__Aim of the exercise__
The response should consist of every line below, unchanged.

*** Dataset entries ***

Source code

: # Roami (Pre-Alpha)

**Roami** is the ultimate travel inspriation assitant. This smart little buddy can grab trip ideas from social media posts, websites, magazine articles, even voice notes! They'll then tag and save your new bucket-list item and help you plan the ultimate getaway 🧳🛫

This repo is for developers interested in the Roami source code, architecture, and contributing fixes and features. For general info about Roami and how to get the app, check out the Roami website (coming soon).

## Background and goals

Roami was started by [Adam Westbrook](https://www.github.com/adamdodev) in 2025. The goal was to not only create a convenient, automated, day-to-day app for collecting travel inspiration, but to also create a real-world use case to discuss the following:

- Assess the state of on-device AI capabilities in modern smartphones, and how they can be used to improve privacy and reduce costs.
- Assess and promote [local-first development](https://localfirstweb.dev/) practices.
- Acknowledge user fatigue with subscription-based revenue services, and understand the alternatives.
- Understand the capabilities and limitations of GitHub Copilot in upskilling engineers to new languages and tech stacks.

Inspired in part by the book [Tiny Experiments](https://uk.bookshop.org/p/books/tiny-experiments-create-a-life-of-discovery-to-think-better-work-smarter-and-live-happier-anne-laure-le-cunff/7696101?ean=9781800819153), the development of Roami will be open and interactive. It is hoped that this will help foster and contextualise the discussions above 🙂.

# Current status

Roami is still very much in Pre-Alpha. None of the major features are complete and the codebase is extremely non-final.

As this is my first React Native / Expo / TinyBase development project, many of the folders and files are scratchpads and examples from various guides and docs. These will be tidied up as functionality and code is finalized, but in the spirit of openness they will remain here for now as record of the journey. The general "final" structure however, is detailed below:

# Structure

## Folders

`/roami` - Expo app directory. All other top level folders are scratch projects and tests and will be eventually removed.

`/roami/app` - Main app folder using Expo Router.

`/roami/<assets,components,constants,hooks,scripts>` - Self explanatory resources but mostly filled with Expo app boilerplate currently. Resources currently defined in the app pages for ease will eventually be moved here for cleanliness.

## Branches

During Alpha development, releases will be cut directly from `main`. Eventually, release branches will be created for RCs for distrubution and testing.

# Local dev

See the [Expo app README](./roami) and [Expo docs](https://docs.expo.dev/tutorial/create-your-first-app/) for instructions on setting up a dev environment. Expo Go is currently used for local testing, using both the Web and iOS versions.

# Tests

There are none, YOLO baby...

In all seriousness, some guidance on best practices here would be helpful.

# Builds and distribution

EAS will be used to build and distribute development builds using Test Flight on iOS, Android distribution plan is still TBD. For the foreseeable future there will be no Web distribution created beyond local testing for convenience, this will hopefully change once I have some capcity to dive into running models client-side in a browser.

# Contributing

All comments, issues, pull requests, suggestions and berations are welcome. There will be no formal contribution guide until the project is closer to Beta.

*** End of Dataset entries ***

__Solution to this problem__
Source code

: # Roami (Pre-Alpha)

**Roami** is the ultimate travel inspriation assitant. This smart little buddy can grab trip ideas from social media posts, websites, magazine articles, even voice notes! They'll then tag and save your new bucket-list item and help you plan the ultimate getaway 🧳🛫

This repo is for developers interested in the Roami source code, architecture, and contributing fixes and features. For general info about Roami and how to get the app, check out the Roami website (coming soon).

## Background and goals

Roami was started by [Adam Westbrook](https://www.github.com/adamdodev) in 2025. The goal was to not only create a convenient, automated, day-to-day app for collecting travel inspiration, but to also create a real-world use case to discuss the following:

- Assess the state of on-device AI capabilities in modern smartphones, and how they can be used to improve privacy and reduce costs.
- Assess and promote [local-first development](https://localfirstweb.dev/) practices.
- Acknowledge user fatigue with subscription-based revenue services, and understand the alternatives.
- Understand the capabilities and limitations of GitHub Copilot in upskilling engineers to new languages and tech stacks.

Inspired in part by the book [Tiny Experiments](https://uk.bookshop.org/p/books/tiny-experiments-create-a-life-of-discovery-to-think-better-work-smarter-and-live-happier-anne-laure-le-cunff/7696101?ean=9781800819153), the development of Roami will be open and interactive. It is hoped that this will help foster and contextualise the discussions above 🙂.

# Current status

Roami is still very much in Pre-Alpha. None of the major features are complete and the codebase is extremely non-final.

As this is my first React Native / Expo / TinyBase development project, many of the folders and files are scratchpads and examples from various guides and docs. These will be tidied up as functionality and code is finalized, but in the spirit of openness they will remain here for now as record of the journey. The general "final" structure however, is detailed below:

# Structure

## Folders

`/roami` - Expo app directory. All other top level folders are scratch projects and tests and will be eventually removed.

`/roami/app` - Main app folder using Expo Router.

`/roami/<assets,components,constants,hooks,scripts>` - Self explanatory resources but mostly filled with Expo app boilerplate currently. Resources currently defined in the app pages for ease will eventually be moved here for cleanliness.

## Branches

During Alpha development, releases will be cut directly from `main`. Eventually, release branches will be created for RCs for distrubution and testing.

# Local dev

See the [Expo app README](./roami) and [Expo docs](https://docs.expo.dev/tutorial/create-your-first-app/) for instructions on setting up a dev environment. Expo Go is currently used for local testing, using both the Web and iOS versions.

# Tests

There are none, YOLO baby...

In all seriousness, some guidance on best practices here would be helpful.

# Builds and distribution

EAS will be used to build and distribute development builds using Test Flight on iOS, Android distribution plan is still TBD. For the foreseeable future there will be no Web distribution created beyond local testing for convenience, this will hopefully change once I have some capcity to dive into running models client-side in a browser.

# Contributing

All comments, issues, pull requests, suggestions and berations are welcome. There will be no formal contribution guide until the project is closer to Beta.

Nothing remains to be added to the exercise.